Saved entries
────────

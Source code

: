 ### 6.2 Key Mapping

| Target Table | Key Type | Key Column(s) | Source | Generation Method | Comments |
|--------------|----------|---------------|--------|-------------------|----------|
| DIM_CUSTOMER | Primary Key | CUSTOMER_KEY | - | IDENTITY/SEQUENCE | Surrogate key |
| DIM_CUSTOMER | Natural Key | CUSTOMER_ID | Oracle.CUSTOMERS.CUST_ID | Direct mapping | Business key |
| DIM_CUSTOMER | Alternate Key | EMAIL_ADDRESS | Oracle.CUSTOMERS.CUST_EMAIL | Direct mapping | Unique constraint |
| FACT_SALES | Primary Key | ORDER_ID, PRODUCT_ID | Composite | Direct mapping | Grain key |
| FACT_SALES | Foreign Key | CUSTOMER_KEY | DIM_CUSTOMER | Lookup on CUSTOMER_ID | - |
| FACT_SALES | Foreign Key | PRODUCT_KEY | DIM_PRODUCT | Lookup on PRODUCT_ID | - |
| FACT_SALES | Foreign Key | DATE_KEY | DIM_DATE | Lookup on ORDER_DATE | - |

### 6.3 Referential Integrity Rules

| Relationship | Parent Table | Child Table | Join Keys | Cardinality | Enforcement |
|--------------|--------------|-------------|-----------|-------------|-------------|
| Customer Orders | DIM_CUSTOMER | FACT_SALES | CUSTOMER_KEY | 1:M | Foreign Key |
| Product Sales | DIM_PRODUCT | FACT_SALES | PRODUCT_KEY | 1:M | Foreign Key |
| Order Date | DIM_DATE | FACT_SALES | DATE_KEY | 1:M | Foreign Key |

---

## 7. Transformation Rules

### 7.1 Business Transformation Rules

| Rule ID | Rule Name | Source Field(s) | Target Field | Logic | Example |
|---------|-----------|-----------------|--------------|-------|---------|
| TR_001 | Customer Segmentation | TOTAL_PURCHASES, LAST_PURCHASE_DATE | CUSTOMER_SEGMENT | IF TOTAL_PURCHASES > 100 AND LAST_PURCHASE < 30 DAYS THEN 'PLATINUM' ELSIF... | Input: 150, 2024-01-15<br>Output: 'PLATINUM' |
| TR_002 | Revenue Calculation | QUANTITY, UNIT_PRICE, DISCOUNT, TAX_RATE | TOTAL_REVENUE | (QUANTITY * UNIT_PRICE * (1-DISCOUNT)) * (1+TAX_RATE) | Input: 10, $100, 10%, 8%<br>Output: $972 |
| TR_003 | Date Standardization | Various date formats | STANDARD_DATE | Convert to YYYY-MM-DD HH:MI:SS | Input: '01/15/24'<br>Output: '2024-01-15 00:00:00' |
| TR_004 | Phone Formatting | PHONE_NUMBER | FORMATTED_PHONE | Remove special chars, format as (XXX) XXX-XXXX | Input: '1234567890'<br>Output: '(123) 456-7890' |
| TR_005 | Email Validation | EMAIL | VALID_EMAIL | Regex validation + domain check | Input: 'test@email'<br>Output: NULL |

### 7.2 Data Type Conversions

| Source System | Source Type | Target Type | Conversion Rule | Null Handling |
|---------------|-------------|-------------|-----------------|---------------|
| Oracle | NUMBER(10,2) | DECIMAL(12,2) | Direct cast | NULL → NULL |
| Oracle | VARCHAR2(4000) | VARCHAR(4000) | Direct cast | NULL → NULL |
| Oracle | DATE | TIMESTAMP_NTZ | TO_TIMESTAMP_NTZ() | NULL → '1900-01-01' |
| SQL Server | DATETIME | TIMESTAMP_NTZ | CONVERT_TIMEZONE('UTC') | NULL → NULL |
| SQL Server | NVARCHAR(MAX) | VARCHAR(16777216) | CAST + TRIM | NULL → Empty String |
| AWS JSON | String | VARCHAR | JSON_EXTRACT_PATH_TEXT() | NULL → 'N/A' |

────────

• **Exercise directions**:
Each line from the top of the records down to the one with "8%<br>Output: $972 |" must be retyped exactly; include both ends and nothing else.

• **Response for this exercise**:
Source code

: ### 6.2 Key Mapping

| Target Table | Key Type | Key Column(s) | Source | Generation Method | Comments |
|--------------|----------|---------------|--------|-------------------|----------|
| DIM_CUSTOMER | Primary Key | CUSTOMER_KEY | - | IDENTITY/SEQUENCE | Surrogate key |
| DIM_CUSTOMER | Natural Key | CUSTOMER_ID | Oracle.CUSTOMERS.CUST_ID | Direct mapping | Business key |
| DIM_CUSTOMER | Alternate Key | EMAIL_ADDRESS | Oracle.CUSTOMERS.CUST_EMAIL | Direct mapping | Unique constraint |
| FACT_SALES | Primary Key | ORDER_ID, PRODUCT_ID | Composite | Direct mapping | Grain key |
| FACT_SALES | Foreign Key | CUSTOMER_KEY | DIM_CUSTOMER | Lookup on CUSTOMER_ID | - |
| FACT_SALES | Foreign Key | PRODUCT_KEY | DIM_PRODUCT | Lookup on PRODUCT_ID | - |
| FACT_SALES | Foreign Key | DATE_KEY | DIM_DATE | Lookup on ORDER_DATE | - |

### 6.3 Referential Integrity Rules

| Relationship | Parent Table | Child Table | Join Keys | Cardinality | Enforcement |
|--------------|--------------|-------------|-----------|-------------|-------------|
| Customer Orders | DIM_CUSTOMER | FACT_SALES | CUSTOMER_KEY | 1:M | Foreign Key |
| Product Sales | DIM_PRODUCT | FACT_SALES | PRODUCT_KEY | 1:M | Foreign Key |
| Order Date | DIM_DATE | FACT_SALES | DATE_KEY | 1:M | Foreign Key |

---

## 7. Transformation Rules

### 7.1 Business Transformation Rules

| Rule ID | Rule Name | Source Field(s) | Target Field | Logic | Example |
|---------|-----------|-----------------|--------------|-------|---------|
| TR_001 | Customer Segmentation | TOTAL_PURCHASES, LAST_PURCHASE_DATE | CUSTOMER_SEGMENT | IF TOTAL_PURCHASES > 100 AND LAST_PURCHASE < 30 DAYS THEN 'PLATINUM' ELSIF... | Input: 150, 2024-01-15<br>Output: 'PLATINUM' |
| TR_002 | Revenue Calculation | QUANTITY, UNIT_PRICE, DISCOUNT, TAX_RATE | TOTAL_REVENUE | (QUANTITY * UNIT_PRICE * (1-DISCOUNT)) * (1+TAX_RATE) | Input: 10, $100, 10%, 8%<br>Output: $972 |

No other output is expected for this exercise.